Good Samaritan had held an emergency meeting on Jan. 9 and Rev. Suzi Robertson said that church leadership voted unanimously to host Tent City 4, stating, “Good Samaritan is making plans with city officials, and a wealth of support from the broader community to be Tent City 4’s next host.” However, four days later the request was pulled off the table. Rev. Robertson said she couldn’t comment on the matter.
“The difficulty and challenge as we go forward is that we haven’t engaged the community in the regulations,” Yazici said. “I think the church, our community and the City Council deserve credit for their generous spirit. We took our turn and handled it as well as we could.”
Yazici said he hopes the problems discovered at the Sammamish encampment won’t keep Tent City from finding another location.
“Although the leadership of Tent City 4 clearly has some work to do, I trust that everyone’s good efforts will lead to better days ahead,” Yazici said.

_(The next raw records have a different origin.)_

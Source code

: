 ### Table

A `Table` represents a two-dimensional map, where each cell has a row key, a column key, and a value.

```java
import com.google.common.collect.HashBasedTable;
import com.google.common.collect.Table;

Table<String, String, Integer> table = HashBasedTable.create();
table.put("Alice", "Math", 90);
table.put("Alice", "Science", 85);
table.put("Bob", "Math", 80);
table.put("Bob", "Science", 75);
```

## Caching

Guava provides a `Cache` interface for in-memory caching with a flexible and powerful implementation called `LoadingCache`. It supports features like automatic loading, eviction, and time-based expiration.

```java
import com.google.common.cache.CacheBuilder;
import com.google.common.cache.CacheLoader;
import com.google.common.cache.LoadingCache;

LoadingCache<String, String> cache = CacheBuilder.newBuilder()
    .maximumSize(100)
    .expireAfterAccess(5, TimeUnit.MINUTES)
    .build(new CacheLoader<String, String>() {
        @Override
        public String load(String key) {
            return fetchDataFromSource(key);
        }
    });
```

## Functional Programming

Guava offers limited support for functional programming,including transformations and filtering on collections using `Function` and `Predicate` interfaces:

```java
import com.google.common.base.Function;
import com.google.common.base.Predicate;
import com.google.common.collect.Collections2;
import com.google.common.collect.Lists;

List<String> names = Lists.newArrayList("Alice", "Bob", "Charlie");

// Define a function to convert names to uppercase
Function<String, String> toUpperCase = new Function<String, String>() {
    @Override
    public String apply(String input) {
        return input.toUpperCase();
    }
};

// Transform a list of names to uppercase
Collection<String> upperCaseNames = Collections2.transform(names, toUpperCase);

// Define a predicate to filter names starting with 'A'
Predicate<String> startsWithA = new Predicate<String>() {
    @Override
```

Other council members spoke up about the positivity that Tent City 4 had brought to the community.
“Tent City has been a wonderful experience for the city,” deputy mayor Kathy Huckabay said. “The concern I’m sure the community has is where Tent City is going to go and whether we are forcing them out.”
Huckabay also said that she thinks taking the six-month moratorium will give the city some much-needed time to organize.
“I look forward to getting through that process and having the opportunity to have you back,” Huckabay said, speaking to the Tent City members.
Council member Nancy Whitten echoed that view, stating that the city needs to make room for more affordable housing options, but in a way that is equitable to all parties.
“I wanted to say thank you for coming. You have contributed a lot to the community,” Whitten said. “We do need to get our ducks in order and make it fair to the neighbors and figure out what’s best for the community.”
In a vote of 5-2, the moratorium passed with most council members agreeing that they'd like to complete the process as soon as possible. Council member Whitten and council member Ramiro Valderrama voted against the proposal.
“We do need to give our residents the opportunity to weigh in,” council member Tom Odell said. “We need to give some thought as to how we deal with all of this. But I would be in favor of trying to get this thing done as soon as possible.”
Members of Tent City 4 spoke at the meeting, thanking the city and community for being welcoming and supportive. They said that they wish Issaquah, Woodinville or Redmond would invite them to stay, but they have not. They are unsure where they will be going next, but they assured the council that they will be out of Sammamish by Jan. 18.